Like a deer in headlights
By ALLAN TINKER
The contact was casual; a friend saw an ad on Facebook and told Steve Bennett that they were looking for a guy between 50 and 60 that worked on old cars as a hobby.
That interested Steve and he called the photographer.
A photo session and photos back to 3-M/Ace Bandages and he was picked. "I was like a deer in headlights," Bennett said, as to what followed. Another photo shoot, this time with arm wraps on his elbow and an interview about his old car hobby, and he was a new "Everyday Champion" for Ace Brand bandages. His Studebaker Hawk and 1969 Dodge had paid off in ways he had never thought.
Old cars in life came easy for Steve, with his dad Clayton Bennett, an auto body shop owner on the family farm with grandfather Earl and grandmother Edna Bennett in the bigger house nearby. Mom Virginia (Coombs) and brother Sheldon and sister Tracy rounded out the family.
Bennett graduated from McClusky High School in 1981 and spent a year at Minot State College studying mechanics. Then another nine months at Bismarck State College where he learned welding. He spent another two years later on at Dakota County Technical College in Rosemount, Minnesota, where he learned machine tool and die skills. He earned his associates degree from there in 1997.
For his work life, Bennett has spent some time driving a grain truck when he was only 15 years old and in a welding shop nearby their farm. Then it was on to road construction and copper and gold mines in Arizona and Nevada where he serviced equipment.

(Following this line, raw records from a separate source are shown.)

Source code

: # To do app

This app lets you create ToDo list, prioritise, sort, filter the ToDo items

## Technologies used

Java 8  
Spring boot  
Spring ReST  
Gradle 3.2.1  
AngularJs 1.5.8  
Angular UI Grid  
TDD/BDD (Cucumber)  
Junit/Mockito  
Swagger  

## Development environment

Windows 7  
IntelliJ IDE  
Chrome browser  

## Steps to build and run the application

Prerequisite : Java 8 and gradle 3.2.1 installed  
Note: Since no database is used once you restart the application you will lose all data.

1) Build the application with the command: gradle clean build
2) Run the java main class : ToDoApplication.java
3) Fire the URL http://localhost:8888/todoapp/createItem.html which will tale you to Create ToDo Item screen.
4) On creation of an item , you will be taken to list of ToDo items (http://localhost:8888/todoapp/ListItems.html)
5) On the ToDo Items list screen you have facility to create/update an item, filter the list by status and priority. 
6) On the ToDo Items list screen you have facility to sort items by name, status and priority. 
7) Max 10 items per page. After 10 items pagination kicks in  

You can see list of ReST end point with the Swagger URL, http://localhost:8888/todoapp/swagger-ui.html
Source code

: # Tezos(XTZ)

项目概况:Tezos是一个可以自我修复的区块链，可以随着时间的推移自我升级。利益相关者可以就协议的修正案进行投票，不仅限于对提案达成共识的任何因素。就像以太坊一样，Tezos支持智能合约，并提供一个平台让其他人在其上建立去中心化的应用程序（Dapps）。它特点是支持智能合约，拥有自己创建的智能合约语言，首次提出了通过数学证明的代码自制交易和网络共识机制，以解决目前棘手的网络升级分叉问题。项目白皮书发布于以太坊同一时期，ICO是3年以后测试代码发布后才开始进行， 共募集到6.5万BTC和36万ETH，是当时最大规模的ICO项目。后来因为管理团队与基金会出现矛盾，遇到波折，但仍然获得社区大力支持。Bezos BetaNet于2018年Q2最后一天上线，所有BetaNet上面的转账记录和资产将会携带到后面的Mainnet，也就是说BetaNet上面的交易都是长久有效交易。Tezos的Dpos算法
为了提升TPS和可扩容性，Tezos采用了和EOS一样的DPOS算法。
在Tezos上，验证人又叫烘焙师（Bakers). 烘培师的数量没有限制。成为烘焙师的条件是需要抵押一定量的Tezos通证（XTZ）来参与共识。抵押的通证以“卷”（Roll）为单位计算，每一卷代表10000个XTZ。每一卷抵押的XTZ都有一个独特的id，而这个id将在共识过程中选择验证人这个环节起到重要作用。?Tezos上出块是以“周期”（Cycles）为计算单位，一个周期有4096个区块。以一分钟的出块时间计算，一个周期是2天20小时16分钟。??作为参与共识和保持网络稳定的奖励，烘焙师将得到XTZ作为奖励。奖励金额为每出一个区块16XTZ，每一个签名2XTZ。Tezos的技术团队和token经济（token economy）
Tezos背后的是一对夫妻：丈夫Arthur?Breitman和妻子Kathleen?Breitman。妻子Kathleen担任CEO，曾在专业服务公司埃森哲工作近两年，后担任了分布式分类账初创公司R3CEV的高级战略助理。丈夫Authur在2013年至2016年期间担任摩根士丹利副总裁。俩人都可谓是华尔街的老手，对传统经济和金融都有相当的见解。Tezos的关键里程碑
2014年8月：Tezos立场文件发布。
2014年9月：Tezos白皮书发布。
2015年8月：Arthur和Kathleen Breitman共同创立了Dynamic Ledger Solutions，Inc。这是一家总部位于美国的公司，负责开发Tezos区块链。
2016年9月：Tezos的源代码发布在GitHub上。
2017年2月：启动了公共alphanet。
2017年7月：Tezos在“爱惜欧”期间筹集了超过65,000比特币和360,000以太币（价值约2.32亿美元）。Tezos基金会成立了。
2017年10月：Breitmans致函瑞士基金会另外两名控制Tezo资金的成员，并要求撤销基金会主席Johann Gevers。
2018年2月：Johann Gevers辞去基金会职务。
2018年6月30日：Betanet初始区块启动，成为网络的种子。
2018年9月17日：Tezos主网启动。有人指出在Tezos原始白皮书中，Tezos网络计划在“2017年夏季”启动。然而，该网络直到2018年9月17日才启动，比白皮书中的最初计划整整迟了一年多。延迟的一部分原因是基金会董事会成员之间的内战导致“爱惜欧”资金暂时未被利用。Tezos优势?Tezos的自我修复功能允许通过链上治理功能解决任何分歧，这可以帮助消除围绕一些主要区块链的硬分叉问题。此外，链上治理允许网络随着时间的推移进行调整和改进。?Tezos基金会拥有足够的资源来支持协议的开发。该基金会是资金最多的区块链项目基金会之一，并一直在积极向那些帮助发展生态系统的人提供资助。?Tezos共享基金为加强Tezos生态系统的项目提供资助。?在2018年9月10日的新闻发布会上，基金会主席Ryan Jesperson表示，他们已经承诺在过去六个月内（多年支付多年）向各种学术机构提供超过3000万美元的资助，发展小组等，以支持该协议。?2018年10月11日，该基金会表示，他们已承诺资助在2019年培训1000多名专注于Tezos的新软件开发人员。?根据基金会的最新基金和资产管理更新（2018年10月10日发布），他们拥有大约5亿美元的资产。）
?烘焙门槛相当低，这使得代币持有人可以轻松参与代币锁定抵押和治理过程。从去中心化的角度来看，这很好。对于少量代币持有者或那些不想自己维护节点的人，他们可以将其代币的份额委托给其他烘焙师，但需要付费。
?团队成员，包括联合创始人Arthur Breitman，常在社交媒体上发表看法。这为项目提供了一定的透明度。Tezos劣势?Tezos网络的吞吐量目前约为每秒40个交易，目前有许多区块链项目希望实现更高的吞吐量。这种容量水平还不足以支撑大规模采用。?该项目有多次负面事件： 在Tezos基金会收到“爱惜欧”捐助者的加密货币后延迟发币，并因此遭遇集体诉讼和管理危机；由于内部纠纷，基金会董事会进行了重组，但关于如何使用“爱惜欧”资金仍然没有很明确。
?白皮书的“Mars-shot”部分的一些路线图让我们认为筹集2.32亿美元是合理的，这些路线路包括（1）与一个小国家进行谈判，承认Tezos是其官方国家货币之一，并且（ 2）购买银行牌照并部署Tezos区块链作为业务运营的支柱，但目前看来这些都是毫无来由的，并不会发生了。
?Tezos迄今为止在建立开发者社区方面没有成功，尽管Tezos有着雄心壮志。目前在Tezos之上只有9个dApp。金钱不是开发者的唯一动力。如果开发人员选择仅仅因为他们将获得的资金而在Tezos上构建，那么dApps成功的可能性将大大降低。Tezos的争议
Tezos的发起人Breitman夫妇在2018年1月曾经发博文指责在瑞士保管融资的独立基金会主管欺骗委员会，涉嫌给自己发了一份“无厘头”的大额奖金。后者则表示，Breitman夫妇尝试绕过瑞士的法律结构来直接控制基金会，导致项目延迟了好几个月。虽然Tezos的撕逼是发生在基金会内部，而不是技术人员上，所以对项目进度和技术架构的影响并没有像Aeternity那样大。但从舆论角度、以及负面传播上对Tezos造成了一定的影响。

Later he worked as a mechanic for five years for Dakota Rhoads Masonry; four years for Master Tool and Die in Eagan, Minnesota; another four years for Kane Transport as a Mechanic, also in Minnesota, and then one year for Braun Turf Farm (sellers of sod) as a mechanic. Then he painted houses in Farmington, Minnesota for eight years. He has been with Tool and Die in Farmington for the past two and one-half years. He lives with his son Aaron, who is an electrician. Both men are single.